Sunday, November 10, 2013

Preliminary Injunctions in Germany, Part 2

As a follow-up to my recent post on preliminary injunctions in Germany, I'd also note three recent cases of interest, two from the Düsseldorf Oberlandesgericht and reported in GRUR-RR 6/2013 by Dr. Ingve Björn Stjerna, and one from the Düsseldorf Landesgericht and reported in GRUR-Prax. 2013, Heft 9, p.203, by Dr.
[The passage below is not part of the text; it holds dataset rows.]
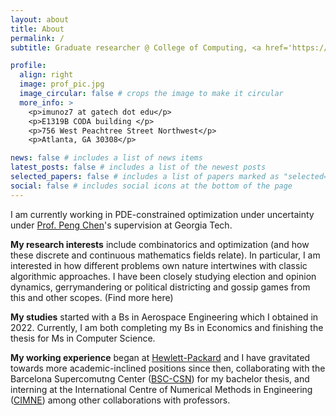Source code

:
 ```yaml
---
layout: about
title: About
permalink: /
subtitle: Graduate researcher @ College of Computing, <a href='https://www.cc.gatech.edu/'>GT</a>. 

profile:
  align: right
  image: prof_pic.jpg
  image_circular: false # crops the image to make it circular
  more_info: >
    <p>imunoz7 at gatech dot edu</p>
    <p>E1319B CODA building </p>
    <p>756 West Peachtree Street Northwest</p>
    <p>Atlanta, GA 30308</p>

news: false # includes a list of news items
latest_posts: false # includes a list of the newest posts
selected_papers: false # includes a list of papers marked as "selected={true}"
social: false # includes social icons at the bottom of the page
---
```


I am currently working in PDE-constrained optimization under uncertainty under [Prof. Peng Chen](https://faculty.cc.gatech.edu/~pchen402/)'s supervision at Georgia Tech.

__My research interests__ include combinatorics and optimization (and how these discrete and continuous mathematics fields relate). In particular, I am interested in how different problems own nature intertwines with classic algorithmic approaches. 
I have been closely studying election and opinion dynamics, gerrymandering or political districting and gossip games from this and other scopes. (Find more here)

__My studies__ started with a Bs in Aerospace Engineering which I obtained in 2022. Currently, I am both completing my Bs in Economics and finishing the thesis for Ms in Computer Science.

__My working experience__ began at [Hewlett-Packard](https://www.hp.com/us-en/hp-labs/research/overview.html) and I have gravitated towards more academic-inclined positions since then, collaborating with the Barcelona Supercomutng Center ([BSC-CSN](https://www.bsc.es/)) for my bachelor thesis, and interning at the International Centre of Numerical Methods in Engineering ([CIMNE](https://www.cimne.com/)) among other collaborations with professors.

<!--- 
I was also an active member of the ? during my undergraduate, was class representative all years, tresaurer of the student's union, mentor for first year students and student representaive in different faculty govern comissions.

# Write your biography here. Tell the world about yourself. Link to your favorite [subreddit](http://reddit.com). You can put a picture in, too. The code is already in, just name your picture `prof_pic.jpg` and put it in the `img/` folder.

# Put your address / P.O. box / other info right below your picture. You can also disable any of these elements by editing `profile` property of the YAML header of your `_pages/about.md`. Edit `_bibliography/papers.bib` and Jekyll will render your [publications page](/al-folio/publications/) automatically.

# Link to your social media connections, too. This theme is set up to use [Font Awesome icons](https://fontawesome.com/) and [Academicons](https://jpswalsh.github.io/academicons/), like the ones below. Add your Facebook, Twitter, LinkedIn, Google Scholar, or just disable all of them.
--->
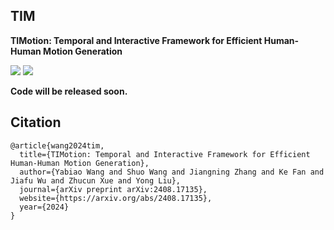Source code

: ## TIM
**TIMotion: Temporal and Interactive Framework for Efficient Human-Human Motion Generation**

<a href='https://aigc-explorer.github.io/TIMotion-page/'><img src='https://img.shields.io/badge/Project-Page-Green'></a> <a href='https://arxiv.org/abs/2408.17135'><img src='https://img.shields.io/badge/Paper-Arxiv-red'></a> 

**Code will be released soon.** 

  
## Citation	

```
@article{wang2024tim,
  title={TIMotion: Temporal and Interactive Framework for Efficient Human-Human Motion Generation},
  author={Yabiao Wang and Shuo Wang and Jiangning Zhang and Ke Fan and Jiafu Wu and Zhucun Xue and Yong Liu},
  journal={arXiv preprint arXiv:2408.17135},
  website={https://arxiv.org/abs/2408.17135},
  year={2024}
}
```
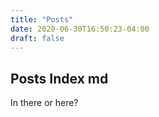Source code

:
 ```yaml
---
title: "Posts"
date: 2020-06-30T16:50:23-04:00
draft: false
---
```


## Posts Index md

In there or here?

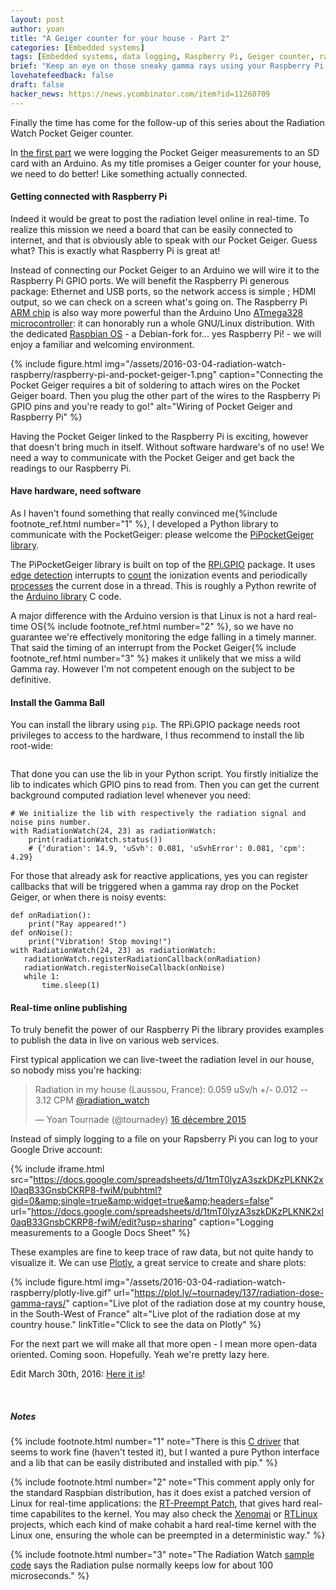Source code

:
 ```yaml
---
layout: post
author: yoan
title: "A Geiger counter for your house - Part 2"
categories: [Embedded systems]
tags: [Embedded systems, data logging, Raspberry Pi, Geiger counter, radiation]
brief: "Keep an eye on those sneaky gamma rays using your Raspberry Pi."
lovehatefeedback: false
draft: false
hacker_news: https://news.ycombinator.com/item?id=11260709
---
```


Finally the time has come for the follow-up of this series about the Radiation Watch Pocket Geiger counter.

In [the first part][part_one] we were logging the Pocket Geiger measurements to an SD card with an Arduino. As my title promises a Geiger counter for your house, we need to do better! Like something actually connected.

#### Getting connected with Raspberry Pi

Indeed it would be great to post the radiation level online in real-time. To realize this mission we need a board that can be easily connected to internet, and that is obviously able to speak with our Pocket Geiger. Guess what? This is exactly what Raspberry Pi is great at!

Instead of connecting our Pocket Geiger to an Arduino we will wire it to the Raspberry Pi GPIO ports. We will benefit the Raspberry Pi generous package: Ethernet and USB ports, so the network access is simple ; HDMI output, so we can check on a screen what's going on. The Raspberry Pi [ARM chip](https://www.arm.com/products/processors/classic/arm11/arm1176.php) is also way more powerful than the Arduino Uno [ATmega328 microcontroller](http://www.atmel.com/devices/atmega328p.aspx): it can honorably run a whole GNU/Linux distribution. With the dedicated [Raspbian OS](https://www.raspbian.org/) - a Debian-fork for... yes Raspberry Pi! - we will enjoy a familiar and welcoming environment.

{% include figure.html img="/assets/2016-03-04-radiation-watch-raspberry/raspberry-pi-and-pocket-geiger-1.png" caption="Connecting the Pocket Geiger requires a bit of soldering to attach wires on the Pocket Geiger board. Then you plug the other part of the wires to the Raspberry Pi GPIO pins and you're ready to go!" alt="Wiring of Pocket Geiger and Raspberry Pi" %}

Having the Pocket Geiger linked to the Raspberry Pi is exciting, however that doesn't bring much in itself. Without software hardware's of no use! We need a way to communicate with the Pocket Geiger and get back the readings to our Raspberry Pi.

#### Have hardware, need software

As I haven't found something that really convinced me{%include footnote_ref.html number="1" %}, I developed a Python library to communicate with the PocketGeiger: please welcome the [PiPocketGeiger library][PiPocketGeiger_lib].

The PiPocketGeiger library is built on top of the [RPi.GPIO][rpi_gpio_lib] package. It uses [edge detection][rpi_gpio_irq] interrupts to [count](https://github.com/MonsieurV/PiPocketGeiger/blob/22f29b0a3c3e5f46a8afa1e37b82a58c012ae456/PiPocketGeiger/__init__.py#L102) the ionization events and periodically [processes](https://github.com/MonsieurV/PiPocketGeiger/blob/22f29b0a3c3e5f46a8afa1e37b82a58c012ae456/PiPocketGeiger/__init__.py#L119) the current dose in a thread. This is roughly a Python rewrite of the [Arduino library](https://github.com/MonsieurV/ArduinoPocketGeiger) C code.

A major difference with the Arduino version is that Linux is not a hard real-time OS{% include footnote_ref.html number="2" %}, so we have no guarantee we're effectively monitoring the edge falling in a timely manner. That said the timing of an interrupt from the Pocket Geiger{% include footnote_ref.html number="3" %} makes it unlikely that we miss a wild Gamma ray. However I'm not competent enough on the subject to be definitive.

#### Install the Gamma Ball

You can install the library using `pip`. The RPi.GPIO package needs root privileges to access to the hardware, I thus recommend to install the lib root-wide:

```sudo install pip PiPocketGeiger
```

That done you can use the lib in your Python script. You firstly initialize the lib to indicates which GPIO pins to read from. Then you can get the current background computed radiation level whenever you need:

```
# We initialize the lib with respectively the radiation signal and noise pins number.
with RadiationWatch(24, 23) as radiationWatch:
    print(radiationWatch.status())
    # {'duration': 14.9, 'uSvh': 0.081, 'uSvhError': 0.081, 'cpm': 4.29}
```

For those that already ask for reactive applications, yes you can register callbacks that will be triggered when a gamma ray drop on the Pocket Geiger, or when there is noisy events:

```
def onRadiation():
    print("Ray appeared!")
def onNoise():
    print("Vibration! Stop moving!")
with RadiationWatch(24, 23) as radiationWatch:
   radiationWatch.registerRadiationCallback(onRadiation)
   radiationWatch.registerNoiseCallback(onNoise)
   while 1:
       time.sleep(1)
```

#### Real-time online publishing

To truly benefit the power of our Raspberry Pi the library provides examples to publish the data in live on various web services.

First typical application we can live-tweet the radiation level in our house, so nobody miss you're hacking:

<blockquote class="twitter-tweet" data-lang="fr"><p lang="en" dir="ltr">Radiation in my house (Laussou, France): 0.059 uSv/h +/- 0.012 -- 3.12 CPM <a href="https://twitter.com/radiation_watch">@radiation_watch</a></p>&mdash; Yoan Tournade (@tournadey) <a href="https://twitter.com/tournadey/status/676932050562232320">16 décembre 2015</a></blockquote>
<script async src="//platform.twitter.com/widgets.js" charset="utf-8"></script>

Instead of simply logging to a file on your Rapsberry Pi you can log to your Google Drive account:

{% include iframe.html src="https://docs.google.com/spreadsheets/d/1tmT0lyzA3szkDKzPLKNK2xI0aqB33GnsbCKRP8-fwiM/pubhtml?gid=0&amp;single=true&amp;widget=true&amp;headers=false" url="https://docs.google.com/spreadsheets/d/1tmT0lyzA3szkDKzPLKNK2xI0aqB33GnsbCKRP8-fwiM/edit?usp=sharing" caption="Logging measurements to a Google Docs Sheet" %}

These examples are fine to keep trace of raw data, but not quite handy to visualize it. We can use [Plotly](https://plot.ly/), a great service to create and share plots:

{% include figure.html img="/assets/2016-03-04-radiation-watch-raspberry/plotly-live.gif" url="https://plot.ly/~tournadey/137/radiation-dose-gamma-rays/" caption="Live plot of the radiation dose at my country house, in the South-West of France" alt="Live plot of the radiation dose at my country house." linkTitle="Click to see the data on Plotly" %}

For the next part we will make all that more open - I mean more open-data oriented. Coming soon. Hopefully. Yeah we're pretty lazy here.

Edit March 30th, 2016: [Here it is](/2016/03/30/radiation-watch-safecast/)!

<br>

##### Notes

{% include footnote.html number="1" note="There is this [C driver](https://github.com/orsp/Pocket_Rasdiation_Counter) that seems to work fine (haven't tested it), but I wanted a pure Python interface and a lib that can be easily distributed and installed with pip." %}

{% include footnote.html number="2" note="This comment apply only for the standard Raspbian distribution, has it does exist a patched version of Linux for real-time applications: the [RT-Preempt Patch](https://rt.wiki.kernel.org/index.php/RT_PREEMPT_HOWTO), that gives hard real-time capabilites to the kernel. You may also check the [Xenomai](https://xenomai.org/start-here/) or [RTLinux](https://en.wikipedia.org/wiki/RTLinux) projects, which each kind of make cohabit a hard real-time kernel with the Linux one, ensuring the whole can be preempted in a deterministic way." %}

{% include footnote.html number="3" note="The Radiation Watch [sample code](https://github.com/thomasaw/RadiationWatch/blob/434bdc1e6cb7db0c979bdd6e9130951e9c7fc689/RadiationWatch.cpp#L68) says the Radiation pulse normally keeps low for about 100 microseconds." %}

[part_one]: /2015/12/06/radiation-watch-arduino/
[PiPocketGeiger_lib]: https://github.com/MonsieurV/PiPocketGeiger
[rpi_gpio_lib]: https://pypi.python.org/pypi/RPi.GPIO
[rpi_gpio_irq]: https://sourceforge.net/p/raspberry-gpio-python/wiki/Inputs/#interrupts-and-edge-detection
Philipp Cepl. 

The more recent of the two appellate decisions is the Judgment of Jan. 17, 2013, 1-2 U 87/12, reported at GRUR-RR 236 (2013), which the reporter headlines with the title “Voraussetzungen für Erlass einer einstweiligen Verfügung gegen Generika-Hersteller” (Conditions for Granting a Preliminary Injunction Against a Generic Manufacturer).  The case states that, under Harnkatheterset (see previous post), the requirement of having a validity judgment in favor of the patent holder can be dispensed with when, inter alia, special circumstances are present, and that such circumstances generally are present when a generic drug manufacturer allegedly infringes and engages in aggressive price competition.  The court also engaged in its own review of the evidence of validity and was not persuaded that the patent was invalid.  In addition, the court concluded that the lower court had applied the urgency (Dringlichkeit) requirement too strictly.  The applicant need not act with the greatest possible speed; rather, the decisive question is whether he has acted with such inattention and hesitancy that it wouldn’t be fair to grant him preliminary relief.       
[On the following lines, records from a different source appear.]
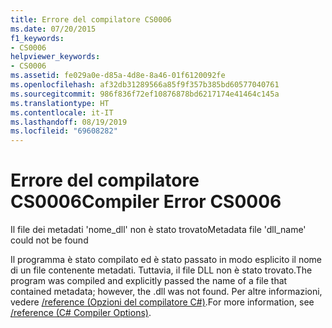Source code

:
 ```yaml
---
title: Errore del compilatore CS0006
ms.date: 07/20/2015
f1_keywords:
- CS0006
helpviewer_keywords:
- CS0006
ms.assetid: fe029a0e-d85a-4d8e-8a46-01f6120092fe
ms.openlocfilehash: af32db31289566a85f9f357b385bd60577040761
ms.sourcegitcommit: 986f836f72ef10876878bd6217174e41464c145a
ms.translationtype: HT
ms.contentlocale: it-IT
ms.lasthandoff: 08/19/2019
ms.locfileid: "69608282"
---
```

# <a name="compiler-error-cs0006"></a><span data-ttu-id="ae757-102">Errore del compilatore CS0006</span><span class="sxs-lookup"><span data-stu-id="ae757-102">Compiler Error CS0006</span></span>
<span data-ttu-id="ae757-103">Il file dei metadati 'nome_dll' non è stato trovato</span><span class="sxs-lookup"><span data-stu-id="ae757-103">Metadata file 'dll_name' could not be found</span></span>  
  
 <span data-ttu-id="ae757-104">Il programma è stato compilato ed è stato passato in modo esplicito il nome di un file contenente metadati. Tuttavia, il file DLL non è stato trovato.</span><span class="sxs-lookup"><span data-stu-id="ae757-104">The program was compiled and explicitly passed the name of a file that contained metadata; however, the .dll was not found.</span></span> <span data-ttu-id="ae757-105">Per altre informazioni, vedere [/reference (Opzioni del compilatore C#)](../compiler-options/reference-compiler-option.md).</span><span class="sxs-lookup"><span data-stu-id="ae757-105">For more information, see [/reference (C# Compiler Options)](../compiler-options/reference-compiler-option.md).</span></span>
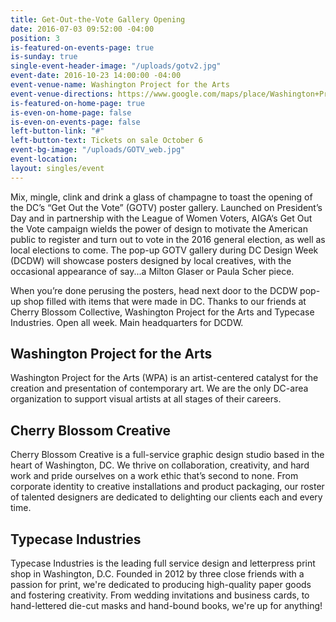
 ```yaml
---
title: Get-Out-the-Vote Gallery Opening
date: 2016-07-03 09:52:00 -04:00
position: 3
is-featured-on-events-page: true
is-sunday: true
single-event-header-image: "/uploads/gotv2.jpg"
event-date: 2016-10-23 14:00:00 -04:00
event-venue-name: Washington Project for the Arts
event-venue-directions: https://www.google.com/maps/place/Washington+Project+For+the+Arts/@38.9183777,-77.0254307,17z/data=!3m1!4b1!4m5!3m4!1s0x89b7b7c893d510e7:0x944c8fb115264038!8m2!3d38.9183777!4d-77.023242
is-featured-on-home-page: true
is-even-on-home-page: false
is-even-on-events-page: false
left-button-link: "#"
left-button-text: Tickets on sale October 6
event-bg-image: "/uploads/GOTV_web.jpg"
event-location: 
layout: singles/event
---
```


Mix, mingle, clink and drink a glass of champagne to toast the opening of the DC’s “Get Out the Vote” (GOTV) poster gallery. Launched on President’s Day and in partnership with the League of Women Voters, AIGA‘s Get Out the Vote campaign wields the power of design to motivate the American public to register and turn out to vote in the 2016 general election, as well as local elections to come. The pop-up GOTV gallery during DC Design Week (DCDW) will showcase posters designed by local creatives, with the occasional appearance of say...a Milton Glaser or Paula Scher piece.

When you’re done perusing the posters, head next door to the DCDW pop-up shop filled with items that were made in DC. Thanks to our friends at Cherry Blossom Collective, Washington Project for the Arts and Typecase Industries. Open all week. Main headquarters for DCDW.

## Washington Project for the Arts

Washington Project for the Arts (WPA) is an artist-centered catalyst for the creation and presentation of contemporary art. We are the only DC-area organization to support visual artists at all stages of their careers.

## Cherry Blossom Creative

Cherry Blossom Creative is a full-service graphic design studio based in the heart of Washington, DC. We thrive on collaboration, creativity, and hard work and pride ourselves on a work ethic that’s second to none. From corporate identity to creative installations and product packaging, our roster of talented designers are dedicated to delighting our clients each and every time.

## Typecase Industries

Typecase Industries is the leading full service design and letterpress print shop in Washington, D.C. Founded in 2012 by three close friends with a passion for print, we're dedicated to producing high-quality paper goods and fostering creativity. From wedding invitations and business cards, to hand-lettered die-cut masks and hand-bound books, we're up for anything!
The other is the Judgment of September 20, 2012, 1-2 U 44/12, reported at GRUR-RR 241 (2013), which the reporter titles “Voraussetzungen der Erstbegehungsgefahr einer Patentverletzung” (Conditions for the Danger of Imminent Infringement”).  The appellate court concluded that the mere fact that a generic manufacturer has been granted regulatory approval to market a generic version of a drug does not by itself prove that an infringement is imminent, particularly where the approval will not lapse even if the generic manufacturer hasn’t used it before the expiration of the patent.  In addition, the court stated that it would not be difficult for the patentee to monitor the market for evidence of any infringement that may occur.
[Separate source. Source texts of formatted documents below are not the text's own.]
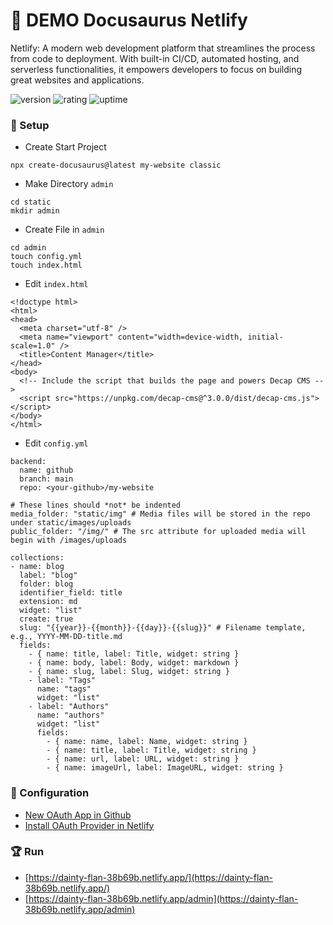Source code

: # 🎉 DEMO Docusaurus Netlify

Netlify: A modern web development platform that streamlines the process from code to deployment. With built-in CI/CD, automated hosting, and serverless functionalities, it empowers developers to focus on building great websites and applications.

![version](https://img.shields.io/badge/version-1.0-blue)
![rating](https://img.shields.io/badge/rating-★★★★★-yellow)
![uptime](https://img.shields.io/badge/uptime-100%25-brightgreen)

### 🚀 Setup

- Create Start Project

```
npx create-docusaurus@latest my-website classic
```

- Make Directory `admin`

```
cd static
mkdir admin
```

- Create File in `admin`

```
cd admin
touch config.yml
touch index.html
```

- Edit `index.html`

```
<!doctype html>
<html>
<head>
  <meta charset="utf-8" />
  <meta name="viewport" content="width=device-width, initial-scale=1.0" />
  <title>Content Manager</title>
</head>
<body>
  <!-- Include the script that builds the page and powers Decap CMS -->
  <script src="https://unpkg.com/decap-cms@^3.0.0/dist/decap-cms.js"></script>
</body>
</html>
```

- Edit `config.yml`

```
backend:
  name: github
  branch: main 
  repo: <your-github>/my-website

# These lines should *not* be indented
media_folder: "static/img" # Media files will be stored in the repo under static/images/uploads
public_folder: "/img/" # The src attribute for uploaded media will begin with /images/uploads

collections:
- name: blog
  label: "blog"
  folder: blog
  identifier_field: title
  extension: md
  widget: "list"
  create: true
  slug: "{{year}}-{{month}}-{{day}}-{{slug}}" # Filename template, e.g., YYYY-MM-DD-title.md
  fields:
    - { name: title, label: Title, widget: string }
    - { name: body, label: Body, widget: markdown }
    - { name: slug, label: Slug, widget: string }
    - label: "Tags"
      name: "tags"
      widget: "list"
    - label: "Authors"
      name: "authors" 
      widget: "list"
      fields:
        - { name: name, label: Name, widget: string }
        - { name: title, label: Title, widget: string } 
        - { name: url, label: URL, widget: string } 
        - { name: imageUrl, label: ImageURL, widget: string } 
```

### 🔑 Configuration

- [New OAuth App in Github](https://github.com/settings/developers)
- [Install OAuth Provider in Netlify](https://app.netlify.com/)

### 🏆 Run

- [https://dainty-flan-38b69b.netlify.app/](https://dainty-flan-38b69b.netlify.app/)
- [https://dainty-flan-38b69b.netlify.app/admin](https://dainty-flan-38b69b.netlify.app/admin)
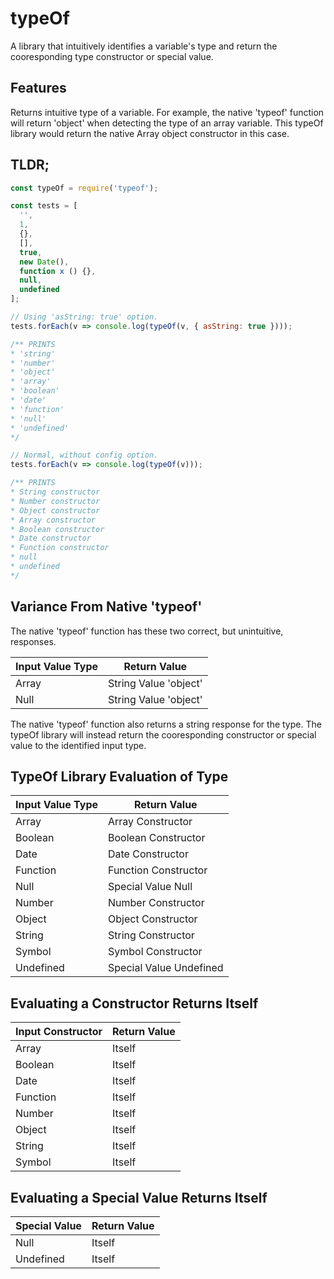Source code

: # typeOf
A library that intuitively identifies a variable's type and return the cooresponding type constructor or special value.

## Features
Returns intuitive type of a variable. For example, the native 'typeof' function will return 'object' when detecting the type of an array variable. This typeOf library would return the native Array object constructor in this case.

## TLDR;
```javascript
const typeOf = require('typeof');

const tests = [
  '',
  1,
  {},
  [],
  true,
  new Date(),
  function x () {},
  null,
  undefined
];

// Using 'asString: true' option.
tests.forEach(v => console.log(typeOf(v, { asString: true })));

/** PRINTS
* 'string'
* 'number'
* 'object'
* 'array'
* 'boolean'
* 'date'
* 'function'
* 'null'
* 'undefined'
*/

// Normal, without config option.
tests.forEach(v => console.log(typeOf(v)));

/** PRINTS
* String constructor
* Number constructor
* Object constructor
* Array constructor
* Boolean constructor
* Date constructor
* Function constructor
* null
* undefined
*/
```

## Variance From Native 'typeof'
The native 'typeof' function has these two correct, but unintuitive, responses.

| Input Value Type | Return Value              |
| ---------------- | ------------------------- |
| Array            | String Value 'object'     |
| Null             | String Value 'object'     |

The native 'typeof' function also returns a string response for the type. The typeOf library will instead return the cooresponding constructor or special value to the identified input type.

## TypeOf Library Evaluation of Type
| Input Value Type | Return Value            |
| ---------------- | ----------------------- |
| Array            | Array Constructor       |
| Boolean          | Boolean Constructor     |
| Date             | Date Constructor        |
| Function         | Function Constructor    |
| Null             | Special Value Null      |
| Number           | Number Constructor      |
| Object           | Object Constructor      |
| String           | String Constructor      |
| Symbol           | Symbol Constructor      |
| Undefined        | Special Value Undefined |

## Evaluating a Constructor Returns Itself
| Input Constructor | Return Value            |
| ----------------- | ----------------------- |
| Array             | Itself                  |
| Boolean           | Itself                  |
| Date              | Itself                  |
| Function          | Itself                  |
| Number            | Itself                  |
| Object            | Itself                  |
| String            | Itself                  |
| Symbol            | Itself                  |

## Evaluating a Special Value Returns Itself
| Special Value     | Return Value            |
| ----------------- | ----------------------- |
| Null              | Itself                  |
| Undefined         | Itself                  |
The third decision, from the Düsseldorf trial court, is the Judgment of Nov. 20, 2012, 4b O 141/12.  The court decided that the urgency requirement was not undermined by the fact that the patent owner waited about a month after receiving an expert report on whether the defendant was infringing before lodging an application for a preliminary injunction.  The court nevertheless denied the preliminary injunction, on the ground that there was, in fact, no infringement.

Also of interest is the decision, reported a few weeks back by Florian Mueller on Foss Patents (see here and here), in which the Karlsruhe Oberlandesgericht stayed an injunction that Motorola had obtained against Apple, on the ground that it was likely the patent in suit (related to "push" email) will be invalidated by the Bundespatentgericht.  Mr. Mueller informs me that this case did not involve a preliminary injunction, but rather what Americans would refer to as a "permanent" injunction, meaning an injunction entered after a full-blown trial on the merits.  In Germany, however, such an injunction is only provisionally enforceable pending appeal and the patentee must post a bond (as it would to secure a preliminary injunction).  For further discussion, see this write-up by Klaus Haft et al., Injunctions in Cases of Infringement of IPRs.